St. Jude’s eyelashes flutter as he lowers his eyelids, looking like a martyr put on the cross. Infuriatingly, transcendently beautiful; you don’t know what to do with something so naturally beautiful except maybe corrupt it.
“Providence,” he then whispers. “The wand chooses its owner.”
You bark out a hollow laugh, ghastly and horrible in the growing night. “You think this is a prophecy? You think we are meant to do something?” You stop pacing, shaking your head wildly as though trying to snap your own neck. Paying attention to prophecy is like tossing real diamonds in the air mixed with shards of broken glass. The grab is rarely worth the injury. “You’re wrong.”
Finally, St. Jude looks up. There’s a blaze in his eyes, a roaring fire, threatening to consume you. “You are afraid,” he says slowly, understanding dawning. “Of what? Fate?” He leans forward, bracing his elbows on his knees and intertwining his long fingers. “Me?”
“I’m afraid your ego might be a little too big for you to handle.” You brush dirt from your robes, meticulously taking care that no crease sits in the wrong spot just so you don’t have to look at him. You fear all your secrets will be plain on your face for him to read. “This conversation is over, St. Jude. I’m wasting my time here.”
You really should have known better than to allow him to step inside your life. This was a mistake, one you don’t intend to repeat. You turn towards the Clock Tower, ready to leave when you hear him stand up behind you.
“You’re going to ignore it? Just like that?” St. Jude calls after your, and he has the gall to sound accusatory—where has his calm gone? Nothing of the composed boy remains, he looks furious. Betrayed, even. He looks like he is one argument away from a scream.
You whirl around, your tone taunt like a bowstring drawing back a poison-tipped arrow. “What did you expect? Do you think you’re the main character of some story? That we’re on a big, great adventure? Grow up, St. Jude! Stop bothering me because you wish any of this was real!”
Before he can say anything, you go—flee, almost, and make sure to bump bodily into Sebastian Sallow’s shoulder who’s standing in the shadows of the Clock Tower’s passageway, waiting for St. Jude. It feels good to lash out, to do something with that raging anger thrumming under your skin, always kept on a leash, and nothing gets your blood quite boiling like the sight of Sallow parading around as though he owns the place.
You can’t deal with these expectations, all based on nothing but a tale. If Callum St.

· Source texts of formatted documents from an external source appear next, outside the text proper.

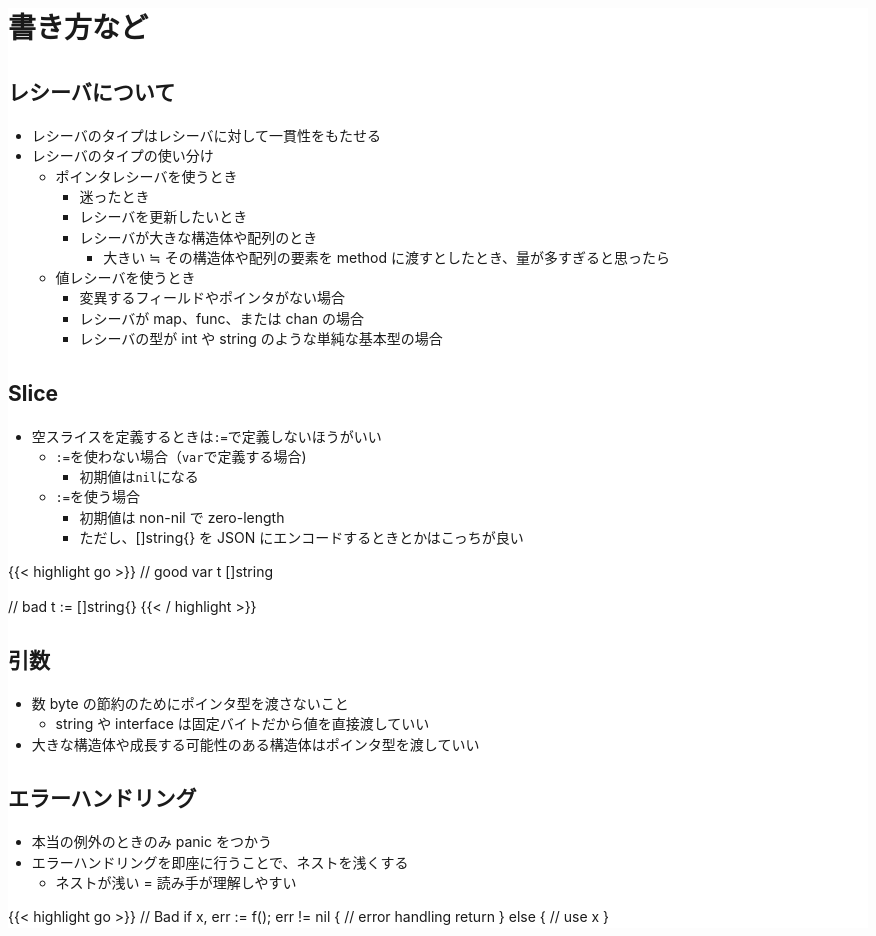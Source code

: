 # 書き方など

## レシーバについて

-   レシーバのタイプはレシーバに対して一貫性をもたせる
-   レシーバのタイプの使い分け
    -   ポインタレシーバを使うとき
        -   迷ったとき
        -   レシーバを更新したいとき
        -   レシーバが大きな構造体や配列のとき
            -   大きい ≒ その構造体や配列の要素を method に渡すとしたとき、量が多すぎると思ったら
    -   値レシーバを使うとき
        -   変異するフィールドやポインタがない場合
        -   レシーバが map、func、または chan の場合
        -   レシーバの型が int や string のような単純な基本型の場合

## Slice

-   空スライスを定義するときは`:=`で定義しないほうがいい
    -   `:=`を使わない場合（`var`で定義する場合)
        -   初期値は`nil`になる
    -   `:=`を使う場合
        -   初期値は non-nil で zero-length
        -   ただし、[]string{} を JSON にエンコードするときとかはこっちが良い

{{< highlight go >}}
// good
var t []string

// bad
t := []string{}
{{< / highlight >}}

## 引数

-   数 byte の節約のためにポインタ型を渡さないこと
    -   string や interface は固定バイトだから値を直接渡していい
-   大きな構造体や成長する可能性のある構造体はポインタ型を渡していい

## エラーハンドリング

-   本当の例外のときのみ panic をつかう
-   エラーハンドリングを即座に行うことで、ネストを浅くする
    -   ネストが浅い = 読み手が理解しやすい

{{< highlight go >}}
// Bad
if x, err := f(); err != nil {
    // error handling
    return
} else {
    // use x
}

Jude wants to play hero, you don’t want to get involved.
With your nerves on fire and raw, you don’t notice the boy until it’s too late—you walk right into a Slytherin who has his back to you. After what just happened, seeing the colour green only stokes the raging fire in your chest. “Watch where you’re going,” you snap at him, voice loud enough it draws the attention of a few other students.

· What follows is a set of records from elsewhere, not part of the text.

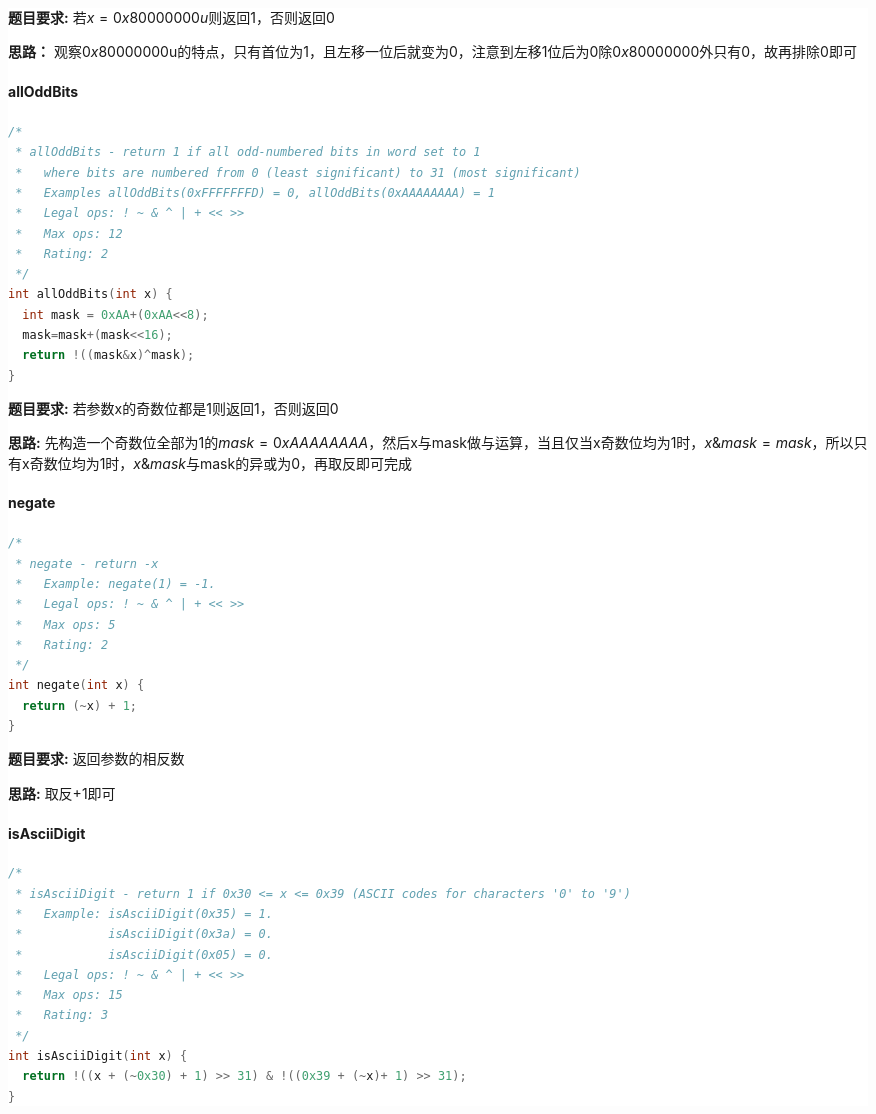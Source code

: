**题目要求:** 若$x=0x80000000u$则返回1，否则返回0

**思路：** 观察$0x80000000$​u的特点，只有首位为1，且左移一位后就变为0，注意到左移1位后为0除$0x80000000$外只有0，故再排除0即可



#### allOddBits

```c
/* 
 * allOddBits - return 1 if all odd-numbered bits in word set to 1
 *   where bits are numbered from 0 (least significant) to 31 (most significant)
 *   Examples allOddBits(0xFFFFFFFD) = 0, allOddBits(0xAAAAAAAA) = 1
 *   Legal ops: ! ~ & ^ | + << >>
 *   Max ops: 12
 *   Rating: 2
 */
int allOddBits(int x) {
  int mask = 0xAA+(0xAA<<8);
  mask=mask+(mask<<16);
  return !((mask&x)^mask);
}
```

**题目要求:** 若参数x的奇数位都是1则返回1，否则返回0

**思路:** 先构造一个奇数位全部为1的$mask=0xAAAAAAAA$​​​，然后x与mask做与运算，当且仅当x奇数位均为1时，$x \& mask = mask$​​​​，所以只有x奇数位均为1时，$x \& mask$​与mask的异或为0​​​，再取反即可完成

#### negate

```c
/* 
 * negate - return -x 
 *   Example: negate(1) = -1.
 *   Legal ops: ! ~ & ^ | + << >>
 *   Max ops: 5
 *   Rating: 2
 */
int negate(int x) {
  return (~x) + 1;
}
```

**题目要求:** 返回参数的相反数

**思路:** 取反+1即可

#### isAsciiDigit

```c
/* 
 * isAsciiDigit - return 1 if 0x30 <= x <= 0x39 (ASCII codes for characters '0' to '9')
 *   Example: isAsciiDigit(0x35) = 1.
 *            isAsciiDigit(0x3a) = 0.
 *            isAsciiDigit(0x05) = 0.
 *   Legal ops: ! ~ & ^ | + << >> 
 *   Max ops: 15
 *   Rating: 3
 */
int isAsciiDigit(int x) {
  return !((x + (~0x30) + 1) >> 31) & !((0x39 + (~x)+ 1) >> 31);
}
```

The boy turns. You immediately recognise him and feel the ground give way under your feet. “As you can see,” the boy—not just a boy, Ominis Gaunt, says calmly, his voice colder than the Black Lake in winter, “I can’t.”
A burst of laughter explodes around you. Of course with all your luck today, you had to encounter the third of the infamous Silver Trio. There’s not a single soul at Hogwarts that doesn’t know the name of Ominis Gaunt, heir to the House of Gaunt and descendant of one of Hogwarts’ founders: Salazar Slytherin.

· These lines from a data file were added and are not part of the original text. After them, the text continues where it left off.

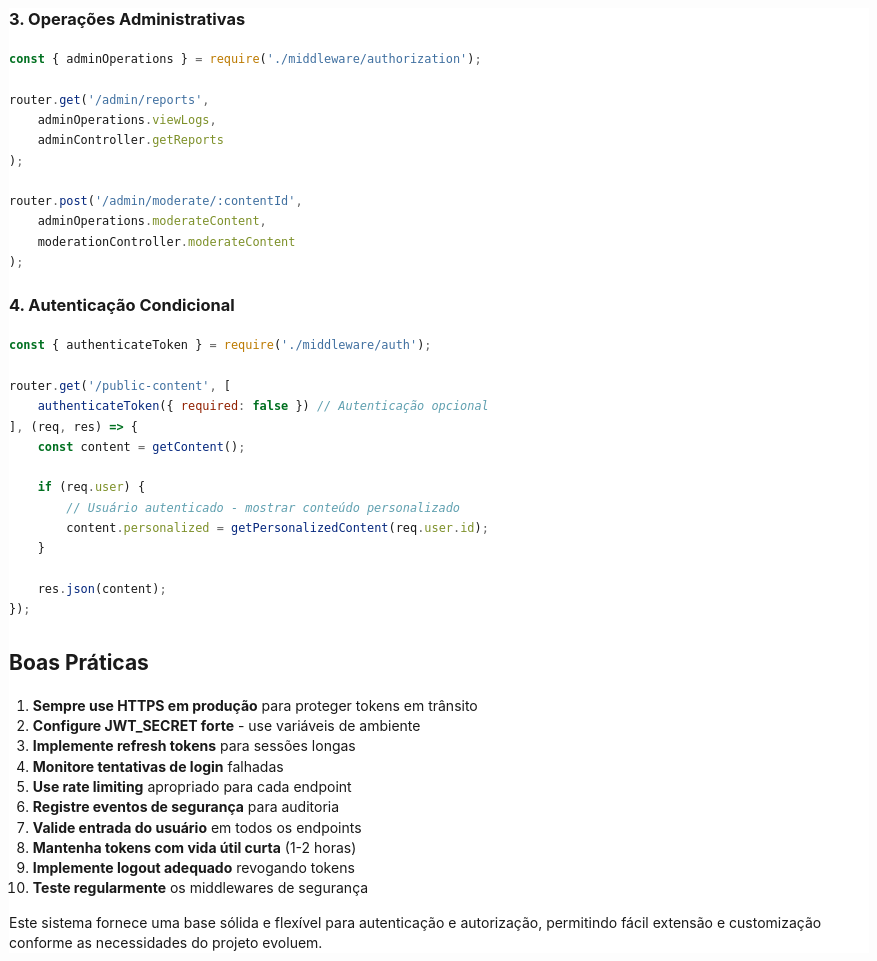 ### 3. Operações Administrativas

```javascript
const { adminOperations } = require('./middleware/authorization');

router.get('/admin/reports', 
    adminOperations.viewLogs,
    adminController.getReports
);

router.post('/admin/moderate/:contentId',
    adminOperations.moderateContent,
    moderationController.moderateContent
);
```

### 4. Autenticação Condicional

```javascript
const { authenticateToken } = require('./middleware/auth');

router.get('/public-content', [
    authenticateToken({ required: false }) // Autenticação opcional
], (req, res) => {
    const content = getContent();
    
    if (req.user) {
        // Usuário autenticado - mostrar conteúdo personalizado
        content.personalized = getPersonalizedContent(req.user.id);
    }
    
    res.json(content);
});
```

## Boas Práticas

1. **Sempre use HTTPS em produção** para proteger tokens em trânsito
2. **Configure JWT_SECRET forte** - use variáveis de ambiente
3. **Implemente refresh tokens** para sessões longas
4. **Monitore tentativas de login** falhadas
5. **Use rate limiting** apropriado para cada endpoint
6. **Registre eventos de segurança** para auditoria
7. **Valide entrada do usuário** em todos os endpoints
8. **Mantenha tokens com vida útil curta** (1-2 horas)
9. **Implemente logout adequado** revogando tokens
10. **Teste regularmente** os middlewares de segurança

Este sistema fornece uma base sólida e flexível para autenticação e autorização, permitindo fácil extensão e customização conforme as necessidades do projeto evoluem.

Heat rushes to your cheeks. You’re painfully aware you’re standing too close to him, right at the centre of a Slytherin group that stalks around you like hungry hyenas ready to pounce on their prey—and that’s new, since when are snakes pack hunters?
Gaunt tilts his head towards the crowd only so slightly, his brow slightly furrowed as if he doesn’t quite understand the joke everybody is laughing about. His unseeing eyes are set ahead of him, unblinking, like a silver coin glinting off moonlight.
You can’t even bring up a half-hearted apology, feeling like you’re drowning in the turmoil swirling inside you. You’re not sure what it is you’re feeling. Something like anger, but with far more shame attached. Anger as a means of defence, anger you know is completely misplaced. But still you sneer at him, “All that pure-blood you Slytherins pride yourself on and you can’t even find your way around without being on Sallow’s leash like a dog?”
He halts. For a moment, you think his eyes settle on you, but then they graze over your head and he moves—fluid, abrupt, and far too close. You can practically—no, definitely smell him. Earl Gray tea, the breeze of the black lake, and something else, something sweet you can’t place. You grow very still, as though despite being unable to see, he might sense your slightest move. “Careful.” His voice is quiet. Lethal. Just a drop of poison in a tea cup left to do its work. “Dogs on a leash have the most vicious bites.”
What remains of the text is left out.